This repository contains training code for reproducing the scaling results of the following weather models:
- Aurora - A foundation model of the atmosphere
- AIFS - AI Forecasting System
- Pangu - Pangu-Weather model
- SFNO - Spherical Fourier Neural Operator
- GraphCast - Graph-based neural weather model
Note: The codes in this repository are modified from public repositories.
All models in this work are implemented with PyTorch or JAX backends. To ensure reproducibility, we containerize the environment setup with Dockerfiles specifying CUDA, NCCL, and model-specific dependencies.
We adopt the official JAX implementation from Google DeepMind, but find that significant debugging and reimplementation of the training pipeline are required. In particular, we replace the Colab-based demonstration with a full Python script, add explicit gradient all-reduce, checkpointing with optimizer state, and support for multi-node training.
Aurora is based on the official Microsoft implementation and ESFM. ESFM includes a re-implementation of the training loop in PyTorch Lightning and a new stateful dataloader to enable flexible checkpointing and reliable resumption.
Pangu relies on a PyTorch reimplementation (pangu-pytorch), with its earlier pseudo-code version (Pangu-Weather) consulted but not sufficient for reproducibility. To ensure experimental consistency, we use the same stateful dataloader as Aurora that supports mid-epoch resumption, alongside modifications for distributed training.
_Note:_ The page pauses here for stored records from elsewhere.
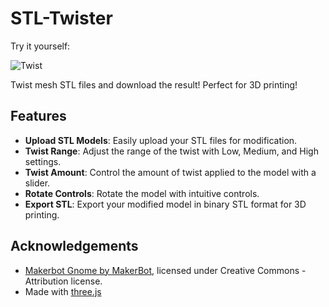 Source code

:# STL-Twister
Try it yourself: 

![Twist](https://github.com/AndrewSink/STL-Twister/assets/46334898/e01f89b2-633a-4bbb-9ff8-405d7c2d8d23)

Twist mesh STL files and download the result! Perfect for 3D printing!

## Features

- **Upload STL Models**: Easily upload your STL files for modification.
- **Twist Range**: Adjust the range of the twist with Low, Medium, and High settings.
- **Twist Amount**: Control the amount of twist applied to the model with a slider.
- **Rotate Controls**: Rotate the model with intuitive controls.
- **Export STL**: Export your modified model in binary STL format for 3D printing.

## Acknowledgements

- [Makerbot Gnome by MakerBot](https://www.thingiverse.com/thing:138642), licensed under Creative Commons - Attribution license.
- Made with [three.js](https://threejs.org/)
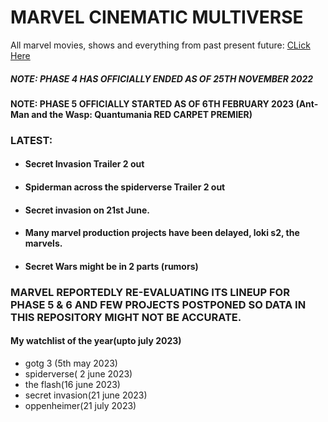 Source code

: # MARVEL CINEMATIC MULTIVERSE

All marvel movies, shows and everything from past present future: [CLick Here](https://github.com/gunjan1909/marvel/blob/main/MCU%20RESEARCH.md)

##### NOTE: PHASE 4 HAS OFFICIALLY ENDED AS OF 25TH NOVEMBER 2022

#### NOTE: PHASE 5 OFFICIALLY STARTED AS OF 6TH FEBRUARY 2023 (Ant-Man and the Wasp: Quantumania RED CARPET PREMIER)

### LATEST:

- #### Secret Invasion Trailer 2 out
- #### Spiderman across the spiderverse Trailer 2 out
- #### Secret invasion on 21st June.
- #### Many marvel production projects have been delayed, loki s2, the marvels.
- #### Secret Wars might be in 2 parts (rumors)

### MARVEL REPORTEDLY RE-EVALUATING ITS LINEUP FOR PHASE 5 & 6 AND FEW PROJECTS POSTPONED SO DATA IN THIS REPOSITORY MIGHT NOT BE ACCURATE.

#### My watchlist of the year(upto july 2023)

- gotg 3 (5th may 2023)
- spiderverse( 2 june 2023)
- the flash(16 june 2023)
- secret invasion(21 june 2023)
- oppenheimer(21 july 2023)
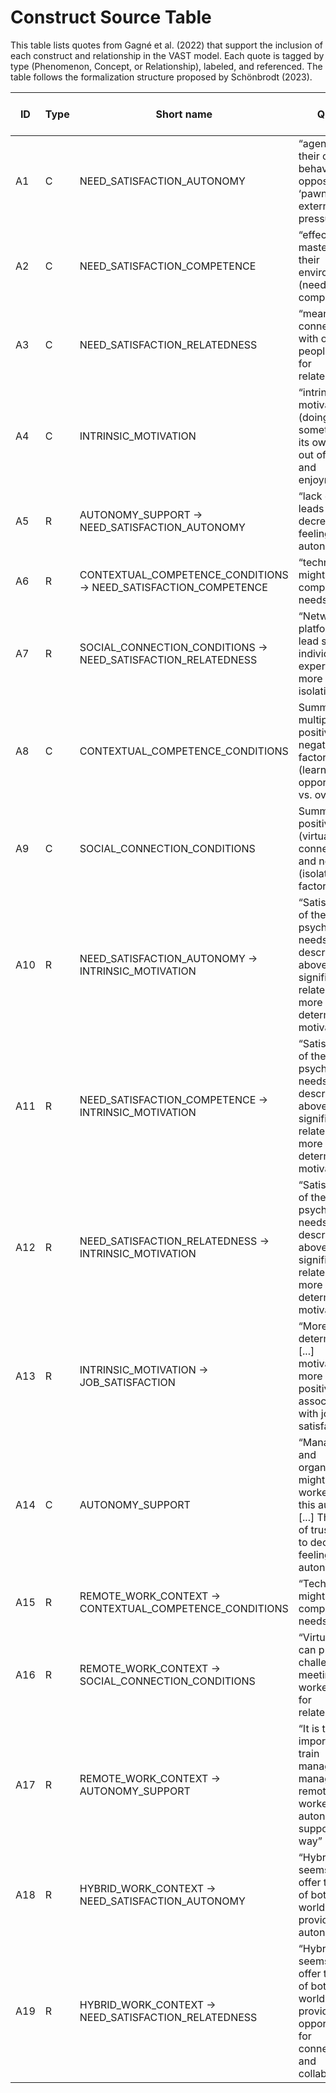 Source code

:# Construct Source Table

This table lists quotes from Gagné et al. (2022) that support the inclusion of each construct and relationship in the VAST model. Each quote is tagged by type (Phenomenon, Concept, or Relationship), labeled, and referenced. The table follows the formalization structure proposed by Schönbrodt (2023).

| ID  | Type | Short name | Quote | Reference | rel. type (strength) | Key words (strength indicator) | Comment | Incl. (Y/N) |
|-----|------|------------|-------|-----------|----------------------|-------------------------------|---------|-------------|
| A1  | C    | NEED_SATISFACTION_AUTONOMY | “agents of their own behaviour as opposed to a ‘pawn’ of external pressures” | Gagné et al. (2022), p. 3 | – | – | Core SDT definition | Y |
| A2  | C    | NEED_SATISFACTION_COMPETENCE | “effective and masters of their environment (need for competence)” | Gagné et al. (2022), p. 3 | – | – | Core SDT definition | Y |
| A3  | C    | NEED_SATISFACTION_RELATEDNESS | “meaningful connections with other people (need for relatedness)” | Gagné et al. (2022), p. 3 | – | – | Core SDT definition | Y |
| A4  | C    | INTRINSIC_MOTIVATION | “intrinsic motivation (doing something for its own sake, out of interest and enjoyment)” | Gagné et al. (2022), p. 3 | – | – | Core SDT motivation type | Y |
| A5  | R    | AUTONOMY_SUPPORT → NEED_SATISFACTION_AUTONOMY | “lack of trust leads to decreased feelings of autonomy” | Gagné et al. (2022), p. 7 | c (strong) | leads to | Clear causal phrasing | Y |
| A6  | R    | CONTEXTUAL_COMPETENCE_CONDITIONS → NEED_SATISFACTION_COMPETENCE | “technology might thwart competence needs” | Gagné et al. (2022), p. 21 | c (weak) | might thwart | Weak modal verb for causal influence | Y |
| A7  | R    | SOCIAL_CONNECTION_CONDITIONS → NEED_SATISFACTION_RELATEDNESS | “Networking platforms lead some individuals to experience more isolation” | Gagné et al. (2022), p. 7 | c (strong) | lead to | Strong causal claim | Y |
| A8  | C    | CONTEXTUAL_COMPETENCE_CONDITIONS | Summary of multiple positive and negative factors (learning opportunities vs. overload) | Gagné et al. (2022), p. 21 | – | – | Bipolar mediator (competence conditions) | Y |
| A9  | C    | SOCIAL_CONNECTION_CONDITIONS | Summary of positive (virtual connections) and negative (isolation) factors | Gagné et al. (2022), p. 7 | – | – | Bipolar mediator (relatedness conditions) | Y |
| A10 | R    | NEED_SATISFACTION_AUTONOMY → INTRINSIC_MOTIVATION | “Satisfaction of the three psychological needs described above is significantly related to more self-determined motivation” | Gagné et al. (2022), p. 4 | c (strong) | significantly related to | Classic SDT causal link | Y |
| A11 | R    | NEED_SATISFACTION_COMPETENCE → INTRINSIC_MOTIVATION | “Satisfaction of the three psychological needs described above is significantly related to more self-determined motivation” | Gagné et al. (2022), p. 4 | c (strong) | significantly related to | Classic SDT causal link | Y |
| A12 | R    | NEED_SATISFACTION_RELATEDNESS → INTRINSIC_MOTIVATION | “Satisfaction of the three psychological needs described above is significantly related to more self-determined motivation” | Gagné et al. (2022), p. 4 | c (strong) | significantly related to | Classic SDT causal link | Y |
| A13 | R    | INTRINSIC_MOTIVATION → JOB_SATISFACTION | “More self-determined [...] motivation is more positively associated with job satisfaction” | Gagné et al. (2022), p. 4 | p (moderate) | positively associated with | Association; no causality claimed | Y |
| A14 | C    | AUTONOMY_SUPPORT | “Managers and organizations might rob workers of this autonomy [...] This lack of trust leads to decreased feelings of autonomy” | Gagné et al. (2022), p. 7 | – | – | Mediator for autonomy need satisfaction | Y |
| A15 | R    | REMOTE_WORK_CONTEXT → CONTEXTUAL_COMPETENCE_CONDITIONS | “Technology might thwart competence needs” | Gagné et al. (2022), p. 21 | c (weak) | might thwart | Potential causal link (weak) | Y |
| A16 | R    | REMOTE_WORK_CONTEXT → SOCIAL_CONNECTION_CONDITIONS | “Virtual work can present challenges for meeting workers’ need for relatedness” | Gagné et al. (2022), p. 7 | c (moderate) | can present | Potential causal influence, moderate modal | Y |
| A17 | R    | REMOTE_WORK_CONTEXT → AUTONOMY_SUPPORT | “It is therefore important to train managers in managing remote workers in an autonomy-supportive way” | Gagné et al. (2022), p. 7 | r (moderate) | important to | Theoretical reasoning, no causal test | Y |
| A18 | R    | HYBRID_WORK_CONTEXT → NEED_SATISFACTION_AUTONOMY | “Hybrid work seems to offer the best of both worlds, providing [...] autonomy” | Gagné et al. (2022), p. 7 | c (moderate) | seems to offer | Moderate positive causal suggestion | Y |
| A19 | R    | HYBRID_WORK_CONTEXT → NEED_SATISFACTION_RELATEDNESS | “Hybrid work seems to offer the best of both worlds, providing opportunities for connection and collaboration” | Gagné et al. (2022), p. 7 | c (moderate) | seems to offer | Moderate positive causal suggestion | Y |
SFNO is reproduced using NVIDIA's Makani repository; although the base implementation is stable, we re-implement its dataloader in PyTorch to ensure statefulness and consistency with the other models.
AIFS is provided in Anemoi package from ECMWF.
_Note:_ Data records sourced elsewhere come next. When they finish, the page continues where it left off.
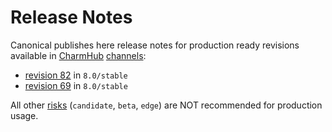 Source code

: # Release Notes

Canonical publishes here release notes for production ready revisions available in [CharmHub](https://charmhub.io) [channels](https://juju.is/docs/sdk/channel):

* [revision 82](/t/12796) in `8.0/stable`
* [revision 69](/t/12202) in `8.0/stable`

All other [risks](https://juju.is/docs/sdk/channel#heading--risk) (`candidate`, `beta`, `edge`) are NOT recommended for production usage. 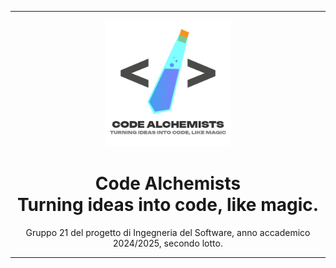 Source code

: 
----

<div align="center">
  <img alt="Il logo del gruppo che rappresenta una provetta di laboratorio inclinata circondata da un simbolo maggiore e minore" src=".\Logo-nome-motto.png" width="40%">
</div>

<h1 align="center">Code Alchemists<br/>Turning ideas into code, like magic.</h1>

<p align="center">Gruppo 21 del progetto di Ingegneria del Software, anno accademico 2024/2025, secondo lotto.</p>

----
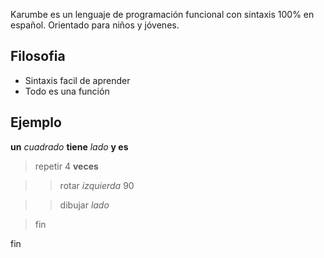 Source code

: Karumbe es un lenguaje de programación funcional con sintaxis 100% en español.
Orientado para niños y jóvenes.

## Filosofia ##
  * Sintaxis facil de aprender
  * Todo es una función


## Ejemplo ##

 **un** _cuadrado_ **tiene** _lado_ **y es**

 > repetir 4 **veces**

 > > rotar _izquierda_ 90

 > > dibujar _lado_

 > fin

 fin
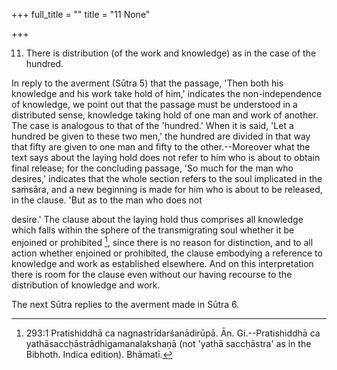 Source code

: +++
full_title = ""
title = "11 None"

+++


11. There is distribution (of the work and knowledge) as in the case of the hundred.

In reply to the averment (Sūtra 5) that the passage, 'Then both his knowledge and his work take hold of him,' indicates the non-independence of knowledge, we point out that the passage must be understood in a distributed sense, knowledge taking hold of one man and work of another. The case is analogous to that of the 'hundred.' When it is said, 'Let a hundred be given to these two men,' the hundred are divided in that way that fifty are given to one man and fifty to the other.--Moreover what the text says about the laying hold does not refer to him who is about to obtain final release; for the concluding passage, 'So much for the man who desires,' indicates that the whole section refers to the soul implicated in the saṁsāra, and a new beginning is made for him who is about to be released, in the clause. 'But as to the man who does not

desire.' The clause about the laying hold thus comprises all knowledge which falls within the sphere of the transmigrating soul whether it be enjoined or prohibited [^fn_189], since there is no reason for distinction, and to all action whether enjoined or prohibited, the clause embodying a reference to knowledge and work as established elsewhere. And on this interpretation there is room for the clause even without our having recourse to the distribution of knowledge and work.

[^fn_189]: 293:1 Pratishiddhā ca nagnastrīdarśanādirūpā. Ān. Gi.--Pratishiddhā ca yathāsaccḥāstrādhigamanalakshaṇā (not 'yathā saccḥāstra' as in the Bibhoth. Indica edition). Bhāmatī.

The next Sūtra replies to the averment made in Sūtra 6.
We developed a unified data pipeline across all models using ERA5 reanalysis data in Zarr format. Following WeatherBench conventions, we use a 6-hour timestep and restrict the training set to the 0, 6, 12, and 18 UTC hours of each day. This choice balances temporal coverage with computational feasibility while ensuring comparability across models.
Checkpointing is implemented in all models to save both parameters and optimizer states at regular intervals. All PyTorch-based models (Aurora, AIFS, Pangu, SFNO) require custom stateful dataloaders or saving the index of used data batches to support reliable checkpointing, while GraphCast's JAX pipeline demands a full reimplementation of training to achieve consistent multi-node behavior.
To explore scaling behavior, models are modified in width and depth, while holding other factors constant:
- GraphCast: We vary latent size and message-passing steps.
- Aurora: We systematically adjust width and depth for every layer in the encoder and decoder of the Swin Transformer backbone.
- Pangu: We modify width and depth within the constraints of the official implementation, which splits surface and upper-air variables.
- SFNO: We change the embedding dimension and number of operator layers.
- AIFS: We vary the latent size as width, and the number of transformer blocks in the Transformer backbone as depth.